For this case, we can see that the optimal model uses the first 13 principal components and the number of neighbors k=32, which is twice the number used in the first method.

In constrast with the dimension obtained in the first method, using PCA we have significantly reduced it.

The result obtained is sligtly worse than the one without PCA. However, it is impresive considering that this model uses much less information.

## Extract names of attributes selected

In order to see which attributes seems to be more important for the imputation method we can get the scores for each one of them.

In [7]:
a=pipe1["select"]
columns_bool=a.get_support()
a.scores_

train_NA_train.columns[columns_bool].shape

col_importance=pd.DataFrame({"Columns":train_NA_train.columns[columns_bool],
                             "Scores":a.scores_[columns_bool]})

col_importance.sort_values(by="Scores",ascending=False)

Unnamed: 0,Columns,Scores
11,dswrf_s5_1,14430.933955
214,dswrf_s5_4,13735.971184
9,dswrf_s3_1,12958.454520
10,dswrf_s4_1,12878.727974
142,dswrf_s3_3,12809.606185
...,...,...
146,pres_ms4_3,262.235729
13,pwat_ea1_1,254.199299
145,pres_ms3_3,250.117787
68,apcp_sf2_2,249.846276


As we can see in the output, the first columns with higher scores are the ones corresponding to the Downward surface shortwave Flux, refers to the radioactive energy in the wavelength interval 0.3 $\mu m$, 4.0 $\mu m$.

In contrast the lower scores are given to variables like pwat and apcp, which stands for the  amount of water potentially available in the atmosphere for precipitation and 3-hour accumulated precipitation respectively.

## Evaluate best model

Using the scores obtained on the validation data for the PCA model and the one using SelectKBest, we got that the best one was the SelectKBest.
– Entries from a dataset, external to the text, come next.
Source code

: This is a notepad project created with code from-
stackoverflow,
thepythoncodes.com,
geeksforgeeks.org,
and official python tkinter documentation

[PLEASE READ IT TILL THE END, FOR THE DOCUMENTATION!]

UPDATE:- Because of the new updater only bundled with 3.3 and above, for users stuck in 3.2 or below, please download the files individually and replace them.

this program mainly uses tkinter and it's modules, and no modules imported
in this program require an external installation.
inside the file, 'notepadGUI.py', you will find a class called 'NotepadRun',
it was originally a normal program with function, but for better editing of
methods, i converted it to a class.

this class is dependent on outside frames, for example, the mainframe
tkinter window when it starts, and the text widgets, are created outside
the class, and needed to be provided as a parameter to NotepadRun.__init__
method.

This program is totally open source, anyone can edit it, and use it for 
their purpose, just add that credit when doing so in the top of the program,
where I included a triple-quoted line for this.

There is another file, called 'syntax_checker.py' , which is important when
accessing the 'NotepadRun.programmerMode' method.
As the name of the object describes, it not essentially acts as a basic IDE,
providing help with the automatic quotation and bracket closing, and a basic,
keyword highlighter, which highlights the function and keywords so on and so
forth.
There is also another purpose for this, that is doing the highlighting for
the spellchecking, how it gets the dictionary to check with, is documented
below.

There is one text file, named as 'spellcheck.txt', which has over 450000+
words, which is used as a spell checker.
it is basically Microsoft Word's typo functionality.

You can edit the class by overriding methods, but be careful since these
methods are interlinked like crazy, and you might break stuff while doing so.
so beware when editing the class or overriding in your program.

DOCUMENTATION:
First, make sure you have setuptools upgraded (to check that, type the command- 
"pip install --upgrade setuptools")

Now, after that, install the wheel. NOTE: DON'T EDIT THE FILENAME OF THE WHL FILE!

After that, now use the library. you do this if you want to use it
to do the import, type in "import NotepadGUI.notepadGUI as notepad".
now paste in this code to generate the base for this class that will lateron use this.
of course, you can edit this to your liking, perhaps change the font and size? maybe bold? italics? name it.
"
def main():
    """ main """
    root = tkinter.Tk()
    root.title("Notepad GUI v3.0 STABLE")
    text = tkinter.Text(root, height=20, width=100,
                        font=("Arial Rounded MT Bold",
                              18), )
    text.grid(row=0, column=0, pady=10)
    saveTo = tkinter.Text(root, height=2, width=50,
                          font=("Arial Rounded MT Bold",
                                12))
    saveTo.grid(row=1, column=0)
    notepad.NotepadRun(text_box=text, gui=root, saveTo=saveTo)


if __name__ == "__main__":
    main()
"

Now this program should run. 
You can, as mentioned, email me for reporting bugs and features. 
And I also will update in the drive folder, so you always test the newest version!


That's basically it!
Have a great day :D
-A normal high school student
Eventhough the difference was not very large, the imputation with the optimal number of column gave better results than the PCA one also optimized. 

In [8]:
model1=grid_tunning.predict(test_NA_test)
print(metrics.mean_absolute_error(model1,test_target))

2161832.374829468


The best result obtained in the previous task was 2312173. We used the knn method optimazed with k=7 which was the higher value in the interval given to do the hyperparameter tunning. 

In this scenario we can see that we have obtained better results using another knn model, in this case with k=16 and selecting only the most important features of the data. 

From a logic point of view, the error obtained in this model should be higher than the one used in the first task due to the information lost while for using the selectKbest() function. Nevertheless, as it can bee seen, this  is not the case and we have obtained better results using this model.

The fact that this method behavies better could be given by the fact that we are now only using k=16 for the knn algorithm or that the columns from the dataset that we are not considering in the model give information that penalizes the model instead of helping them to get better predictions.